- [What is being asked]:
Images in the data are to be skipped, while every line is restated exactly as written.

- [Given records]:
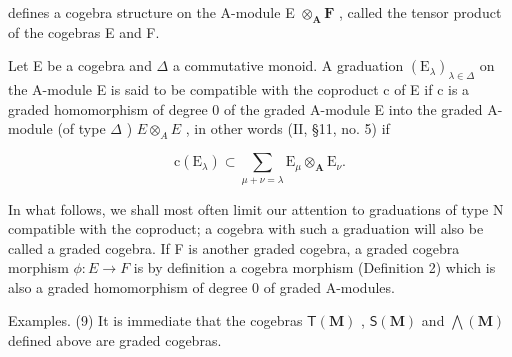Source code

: defines a cogebra structure on the A-module E \(\otimes_{\mathbf{A}}\mathbf{F}\) , called the tensor product of the cogebras E and F.

Let E be a cogebra and \(\Delta\) a commutative monoid. A graduation \((\mathrm{E}_{\lambda})_{\lambda\in\Delta}\) on the A-module E is said to be compatible with the coproduct c of E if c is a graded homomorphism of degree 0 of the graded A-module E into the graded A-module (of type \(\Delta\) ) \(E\otimes_{A}E\) , in other words (II, §11, no. 5) if

\[
\mathrm{c} (\mathrm{E} _ {\lambda}) \subset \sum_ {\mu + \nu = \lambda} \mathrm{E} _ {\mu} \otimes_ {\mathbf {A}} \mathrm{E} _ {\nu}.\tag{10}
\]

In what follows, we shall most often limit our attention to graduations of type N compatible with the coproduct; a cogebra with such a graduation will also be called a graded cogebra. If F is another graded cogebra, a graded cogebra morphism \(\phi:E\to F\) is by definition a cogebra morphism (Definition 2) which is also a graded homomorphism of degree 0 of graded A-modules.

Examples. (9) It is immediate that the cogebras \(\mathsf{T}(\mathbf{M})\) , \(\mathsf{S}(\mathbf{M})\) and \(\bigwedge (\mathbf{M})\) defined above are graded cogebras.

- [Result for this task]:
Source code

: defines a cogebra structure on the A-module E \(\otimes_{\mathbf{A}}\mathbf{F}\) , called the tensor product of the cogebras E and F.

Let E be a cogebra and \(\Delta\) a commutative monoid. A graduation \((\mathrm{E}_{\lambda})_{\lambda\in\Delta}\) on the A-module E is said to be compatible with the coproduct c of E if c is a graded homomorphism of degree 0 of the graded A-module E into the graded A-module (of type \(\Delta\) ) \(E\otimes_{A}E\) , in other words (II, §11, no. 5) if

\[
\mathrm{c} (\mathrm{E} _ {\lambda}) \subset \sum_ {\mu + \nu = \lambda} \mathrm{E} _ {\mu} \otimes_ {\mathbf {A}} \mathrm{E} _ {\nu}.\tag{10}
\]

In what follows, we shall most often limit our attention to graduations of type N compatible with the coproduct; a cogebra with such a graduation will also be called a graded cogebra. If F is another graded cogebra, a graded cogebra morphism \(\phi:E\to F\) is by definition a cogebra morphism (Definition 2) which is also a graded homomorphism of degree 0 of graded A-modules.

Examples. (9) It is immediate that the cogebras \(\mathsf{T}(\mathbf{M})\) , \(\mathsf{S}(\mathbf{M})\) and \(\bigwedge (\mathbf{M})\) defined above are graded cogebras.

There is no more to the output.